Bob, the breeder, moved to South Africa but eventually, sickened by the business, abandoned it for specialised theme safaris - fishing and bird watching, from which he makes a comfortable living.
"What wasn't disgusting about it was just a bad-taste joke for any real hunter," he said.
Good show
"Some hero from Colorado, Texas or Sweden would turn up with lots of dollars and the compulsory .375 rifle and we always put on a good show for him."
His farm was divided into five camps of bush all encircled by dirt roads. The roads were swept smooth by towing an old tarpaulin behind a Landrover after a cage-lion was transported to one of the camps and released.
"The next morning my guys would report exactly where he was - usually just where we had left him - by checking for any tracks crossing the dirt roads.
"There he would be, waiting for someone to bring him his breakfast, while we gave the client his show in another camp - we would make him crawl around the bushes for an hour or so.
"Then we would whiz him away to follow a pretend-sighting from one of my guys.

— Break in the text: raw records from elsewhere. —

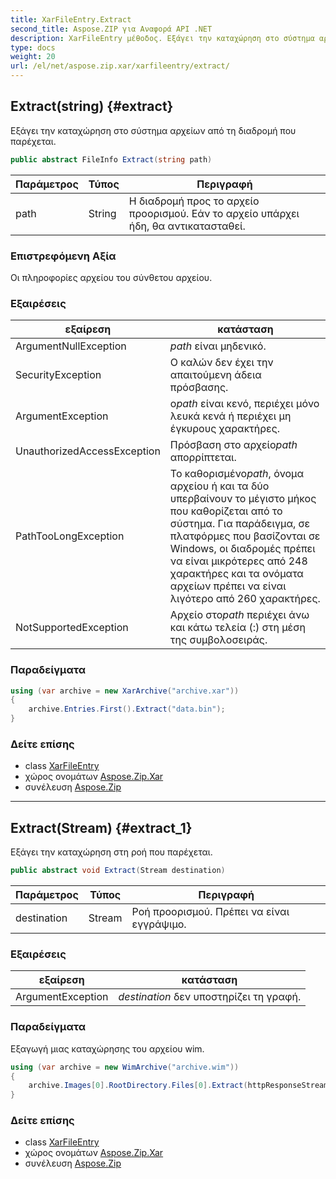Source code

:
 ```yaml
---
title: XarFileEntry.Extract
second_title: Aspose.ZIP για Αναφορά API .NET
description: XarFileEntry μέθοδος. Εξάγει την καταχώρηση στο σύστημα αρχείων από τη διαδρομή που παρέχεται.
type: docs
weight: 20
url: /el/net/aspose.zip.xar/xarfileentry/extract/
---
```

## Extract(string) {#extract}

Εξάγει την καταχώρηση στο σύστημα αρχείων από τη διαδρομή που παρέχεται.

```csharp
public abstract FileInfo Extract(string path)
```

| Παράμετρος | Τύπος | Περιγραφή |
| --- | --- | --- |
| path | String | Η διαδρομή προς το αρχείο προορισμού. Εάν το αρχείο υπάρχει ήδη, θα αντικατασταθεί. |

### Επιστρεφόμενη Αξία

Οι πληροφορίες αρχείου του σύνθετου αρχείου.

### Εξαιρέσεις

| εξαίρεση | κατάσταση |
| --- | --- |
| ArgumentNullException | *path* είναι μηδενικό. |
| SecurityException | Ο καλών δεν έχει την απαιτούμενη άδεια πρόσβασης. |
| ArgumentException | ο*path* είναι κενό, περιέχει μόνο λευκά κενά ή περιέχει μη έγκυρους χαρακτήρες. |
| UnauthorizedAccessException | Πρόσβαση στο αρχείο*path* απορρίπτεται. |
| PathTooLongException | Το καθορισμένο*path*, όνομα αρχείου ή και τα δύο υπερβαίνουν το μέγιστο μήκος που καθορίζεται από το σύστημα. Για παράδειγμα, σε πλατφόρμες που βασίζονται σε Windows, οι διαδρομές πρέπει να είναι μικρότερες από 248 χαρακτήρες και τα ονόματα αρχείων πρέπει να είναι λιγότερο από 260 χαρακτήρες. |
| NotSupportedException | Αρχείο στο*path* περιέχει άνω και κάτω τελεία (:) στη μέση της συμβολοσειράς. |

### Παραδείγματα

```csharp
using (var archive = new XarArchive("archive.xar"))
{
    archive.Entries.First().Extract("data.bin");
}
```

### Δείτε επίσης

* class [XarFileEntry](../)
* χώρος ονομάτων [Aspose.Zip.Xar](../../xarfileentry/)
* συνέλευση [Aspose.Zip](../../../)

---

## Extract(Stream) {#extract_1}

Εξάγει την καταχώρηση στη ροή που παρέχεται.

```csharp
public abstract void Extract(Stream destination)
```

| Παράμετρος | Τύπος | Περιγραφή |
| --- | --- | --- |
| destination | Stream | Ροή προορισμού. Πρέπει να είναι εγγράψιμο. |

### Εξαιρέσεις

| εξαίρεση | κατάσταση |
| --- | --- |
| ArgumentException | *destination* δεν υποστηρίζει τη γραφή. |

### Παραδείγματα

Εξαγωγή μιας καταχώρησης του αρχείου wim.

```csharp
using (var archive = new WimArchive("archive.wim"))
{
    archive.Images[0].RootDirectory.Files[0].Extract(httpResponseStream);
}
```

### Δείτε επίσης

* class [XarFileEntry](../)
* χώρος ονομάτων [Aspose.Zip.Xar](../../xarfileentry/)
* συνέλευση [Aspose.Zip](../../../)


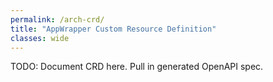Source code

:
 ```yaml
---
permalink: /arch-crd/
title: "AppWrapper Custom Resource Definition"
classes: wide
---
```


TODO: Document CRD here.  Pull in generated OpenAPI spec.
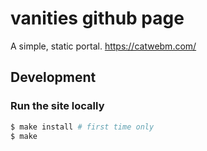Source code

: vanities github page
=========================

A simple, static portal.
https://catwebm.com/


Development
-----------

### Run the site locally
```bash
$ make install # first time only
$ make
```
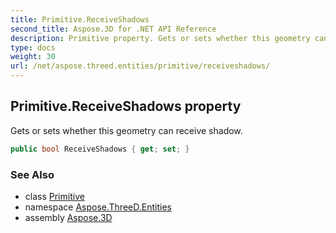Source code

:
 ```yaml
---
title: Primitive.ReceiveShadows
second_title: Aspose.3D for .NET API Reference
description: Primitive property. Gets or sets whether this geometry can receive shadow
type: docs
weight: 30
url: /net/aspose.threed.entities/primitive/receiveshadows/
---
```

## Primitive.ReceiveShadows property

Gets or sets whether this geometry can receive shadow.

```csharp
public bool ReceiveShadows { get; set; }
```

### See Also

* class [Primitive](../)
* namespace [Aspose.ThreeD.Entities](../../primitive/)
* assembly [Aspose.3D](../../../)


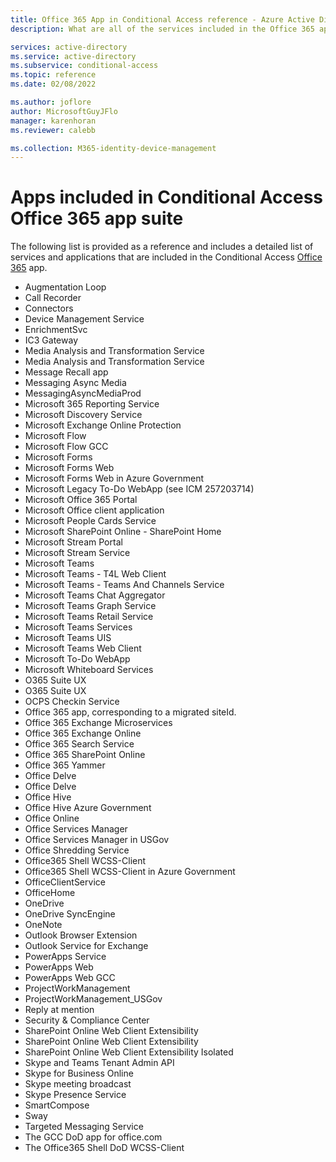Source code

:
 ```yaml
---
title: Office 365 App in Conditional Access reference - Azure Active Directory
description: What are all of the services included in the Office 365 app in Azure AD Conditional Access

services: active-directory
ms.service: active-directory
ms.subservice: conditional-access
ms.topic: reference
ms.date: 02/08/2022

ms.author: joflore
author: MicrosoftGuyJFlo
manager: karenhoran
ms.reviewer: calebb

ms.collection: M365-identity-device-management
---
```

# Apps included in Conditional Access Office 365 app suite

The following list is provided as a reference and includes a detailed list of services and applications that are included in the Conditional Access [Office 365](concept-conditional-access-cloud-apps.md#office-365) app.

- Augmentation Loop
- Call Recorder
- Connectors
- Device Management Service
- EnrichmentSvc
- IC3 Gateway
- Media Analysis and Transformation Service
- Media Analysis and Transformation Service
- Message Recall app
- Messaging Async Media
- MessagingAsyncMediaProd
- Microsoft 365 Reporting Service
- Microsoft Discovery Service
- Microsoft Exchange Online Protection
- Microsoft Flow
- Microsoft Flow GCC
- Microsoft Forms
- Microsoft Forms Web
- Microsoft Forms Web in Azure Government
- Microsoft Legacy To-Do WebApp (see ICM 257203714)
- Microsoft Office 365 Portal
- Microsoft Office client application
- Microsoft People Cards Service
- Microsoft SharePoint Online - SharePoint Home
- Microsoft Stream Portal
- Microsoft Stream Service
- Microsoft Teams
- Microsoft Teams - T4L Web Client
- Microsoft Teams - Teams And Channels Service
- Microsoft Teams Chat Aggregator
- Microsoft Teams Graph Service
- Microsoft Teams Retail Service
- Microsoft Teams Services
- Microsoft Teams UIS
- Microsoft Teams Web Client
- Microsoft To-Do WebApp
- Microsoft Whiteboard Services
- O365 Suite UX
- O365 Suite UX
- OCPS Checkin Service
- Office 365 app, corresponding to a migrated siteId.
- Office 365 Exchange Microservices
- Office 365 Exchange Online
- Office 365 Search Service
- Office 365 SharePoint Online
- Office 365 Yammer
- Office Delve
- Office Delve
- Office Hive
- Office Hive Azure Government
- Office Online
- Office Services Manager
- Office Services Manager in USGov
- Office Shredding Service
- Office365 Shell WCSS-Client
- Office365 Shell WCSS-Client in Azure Government
- OfficeClientService
- OfficeHome
- OneDrive
- OneDrive SyncEngine
- OneNote
- Outlook Browser Extension
- Outlook Service for Exchange
- PowerApps Service
- PowerApps Web
- PowerApps Web GCC
- ProjectWorkManagement
- ProjectWorkManagement_USGov
- Reply at mention
- Security & Compliance Center
- SharePoint Online Web Client Extensibility
- SharePoint Online Web Client Extensibility
- SharePoint Online Web Client Extensibility Isolated
- Skype and Teams Tenant Admin API
- Skype for Business Online
- Skype meeting broadcast
- Skype Presence Service
- SmartCompose
- Sway
- Targeted Messaging Service
- The GCC DoD app for office.com
- The Office365 Shell DoD WCSS-Client
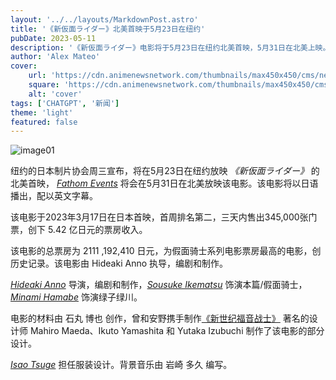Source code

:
```yaml
---
layout: '../../layouts/MarkdownPost.astro'
title: '《新仮面ライダー》北美首映于5月23日在纽约'
pubDate: 2023-05-11
description: '《新仮面ライダー》电影将于5月23日在纽约北美首映，5月31日在北美上映。该电影已在日本票房风靡，成为了假面骑士系列电影票房最高的电影。'
author: 'Alex Mateo'
cover:
    url: 'https://cdn.animenewsnetwork.com/thumbnails/max450x450/cms/news.6/194745/kamen.jpeg'
    square: 'https://cdn.animenewsnetwork.com/thumbnails/max450x450/cms/news.6/194745/kamen.jpeg'
    alt: 'cover'
tags: ['CHATGPT', '新闻']
theme: 'light'
featured: false
---
```


![image01](https://cdn.animenewsnetwork.com/thumbnails/max450x450/cms/news.6/194745/kamen.jpeg)

纽约的日本制片协会周三宣布，将在5月23日在纽约放映 <cite><cite class="e anime">《新仮面ライダー》</cite></cite> 的北美首映， <cite class="e company"><a href="/encyclopedia/company.php?id=16283">Fathom Events</a></cite> 将会在5月31日在北美放映该电影。该电影将以日语播出，配以英文字幕。

该电影于2023年3月17日在日本首映，首周排名第二，三天内售出345,000张门票，创下 5.42 亿日元的票房收入。

该电影的总票房为 2111 ,192,410 日元，为假面骑士系列电影票房最高的电影，创历史记录。该电影由 Hideaki Anno 执导，编剧和制作。

<cite class="e person"><a href="/encyclopedia/people.php?id=15">Hideaki Anno</a></cite> 导演，编剧和制作，<cite class="e person"><a href="/encyclopedia/people.php?id=6650">Sousuke Ikematsu</a></cite> 饰演本篇/假面骑士，<cite class="e person"><a href="/encyclopedia/people.php?id=140837">Minami Hamabe</a></cite> 饰演绿子绿川。

电影的材料由 石丸 博也 创作，曾和安野携手制作<a href="/encyclopedia/anime.php?id=49">《新世纪福音战士》</a> 著名的设计师 Mahiro Maeda、Ikuto Yamashita 和 Yutaka Izubuchi 制作了该电影的部分设计。

<cite class="e person"><a href="/encyclopedia/people.php?id=125208">Isao Tsuge</a></cite> 担任服装设计。背景音乐由 岩崎 多久 编写。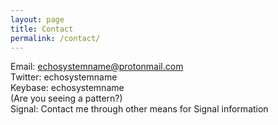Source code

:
 ```yaml
---
layout: page
title: Contact
permalink: /contact/
---
```


Email: echosystemname@protonmail.com  
Twitter: echosystemname  
Keybase: echosystemname  
(Are you seeing a pattern?)  
Signal: Contact me through other means for Signal information  

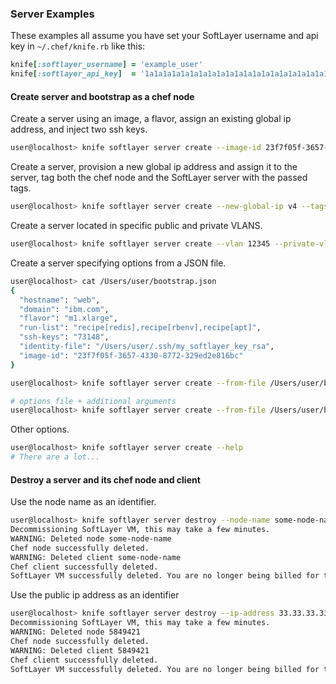 ### Server Examples

These examples all assume you have set your SoftLayer username and api key in `~/.chef/knife.rb` like this:

```ruby
knife[:softlayer_username] = 'example_user'
knife[:softlayer_api_key]  = '1a1a1a1a1a1a1a1a1a1a1a1a1a1a1a1a1a1a1a1a1a1a1a1a1a1a1a1a1a1a1a1a'
```
  
#### Create server and bootstrap as a chef node

Create a server using an image, a flavor, assign an existing global ip address, and inject two ssh keys.

```sh
user@localhost> knife softlayer server create --image-id 23f7f05f-3657-4330-8772-329ed2e816bc --assign-global-ip 108.168.254.41 --ssh-keys 12345 23456 --hostname web --domain ibm.com --flavor m1.tiny --run-list 'recipe[redis],recipe[rbenv],recipe[apt]' -i /Users/user/.ssh/my_private_key_rsa  
```

Create a server, provision a new global ip address and assign it to the server, tag both the chef node and the SoftLayer server with the passed tags. 

```sh
user@localhost> knife softlayer server create --new-global-ip v4 --tags job=task,private=true --hostname web --domain ibm.com --flavor m1.tiny --run-list 'recipe[redis],recipe[rbenv],recipe[apt]' --ssh-keys 12345 -i /Users/user/.ssh/my_private_key_rsa
```

Create a server located in specific public and private VLANS.

```sh
user@localhost> knife softlayer server create --vlan 12345 --private-vlan 23456 --hostname web --domain ibm.com --flavor m1.tiny --run-list 'recipe[redis],recipe[rbenv],recipe[apt]' --ssh-keys 12345 -i /Users/user/.ssh/my_private_key_rsa --new-global-ip v4 --tags job=task,private=true
```

Create a server specifying options from a JSON file.

```sh
user@localhost> cat /Users/user/bootstrap.json
{
  "hostname": "web",
  "domain": "ibm.com",
  "flavor": "m1.xlarge",
  "run-list": "recipe[redis],recipe[rbenv],recipe[apt]",
  "ssh-keys": "73148",
  "identity-file": "/Users/user/.ssh/my_softlayer_key_rsa",
  "image-id": "23f7f05f-3657-4330-8772-329ed2e816bc"
}

user@localhost> knife softlayer server create --from-file /Users/user/bootstrap.json

# options file + additional arguments
user@localhost> knife softlayer server create --from-file /Users/user/bootstrap.json --tags job=task,private=true
```

Other options.

```sh
user@localhost> knife softlayer server create --help
# There are a lot...
```

#### Destroy a server and its chef node and client

Use the node name as an identifier.

```sh
user@localhost> knife softlayer server destroy --node-name some-node-name
Decommissioning SoftLayer VM, this may take a few minutes.
WARNING: Deleted node some-node-name
Chef node successfully deleted.
WARNING: Deleted client some-node-name
Chef client successfully deleted.
SoftLayer VM successfully deleted. You are no longer being billed for this instance.
```

Use the public ip address as an identifier 

```sh
user@localhost> knife softlayer server destroy --ip-address 33.33.33.33
Decommissioning SoftLayer VM, this may take a few minutes.
WARNING: Deleted node 5849421
Chef node successfully deleted.
WARNING: Deleted client 5849421
Chef client successfully deleted.
SoftLayer VM successfully deleted. You are no longer being billed for this instance.
```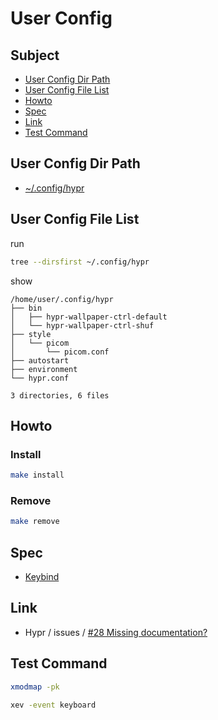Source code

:
# User Config


## Subject

* [User Config Dir Path](#user-config-dir-path)
* [User Config File List](#user-config-file-list)
* [Howto](#howto)
* [Spec](#spec)
* [Link](#link)
* [Test Command](#test-command)


## User Config Dir Path

* [~/.config/hypr](./config/hypr)


## User Config File List

run

``` sh
tree --dirsfirst ~/.config/hypr
```

show

```
/home/user/.config/hypr
├── bin
│   ├── hypr-wallpaper-ctrl-default
│   └── hypr-wallpaper-ctrl-shuf
├── style
│   └── picom
│       └── picom.conf
├── autostart
├── environment
└── hypr.conf

3 directories, 6 files
```

## Howto

### Install

``` sh
make install
```

### Remove

``` sh
make remove
```


## Spec

* [Keybind](spec-keybind.md)


## Link

* Hypr / issues / [#28 Missing documentation?](https://github.com/vaxerski/Hypr/issues/28)


## Test Command

``` sh
xmodmap -pk
```

``` sh
xev -event keyboard
```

"Finally, around lunch time we would take him up to Fred, who would walk towards us, expecting his lunch. I would cover the client from the side while he shot Fred from about thirty paces with a telescopic sight. Big deal. Clap him on the back. What a shot! What a lion! Finish off Fred if necessary.
"Then we would take him off for a good lunch while Fred went to be skinned and prepared for trophies."
Bob still believes that properly planned, sustainable "real hunting" can be part of the future of wildlife.
As the great wildlife preservation pioneer, Johnny Uys, who saved the huge Luangwa Park in Zambia from abandonment said: "Wild animals will not survive without benefit given to and value believed in by the people who live around them."
But population growth is accelerating the pressures on Africa's wildlife reserves. It is time to re-evaluate the belief that controlled trophy hunting is essential to wildlife survival.
The debate continues.
So does the killing of canned lions.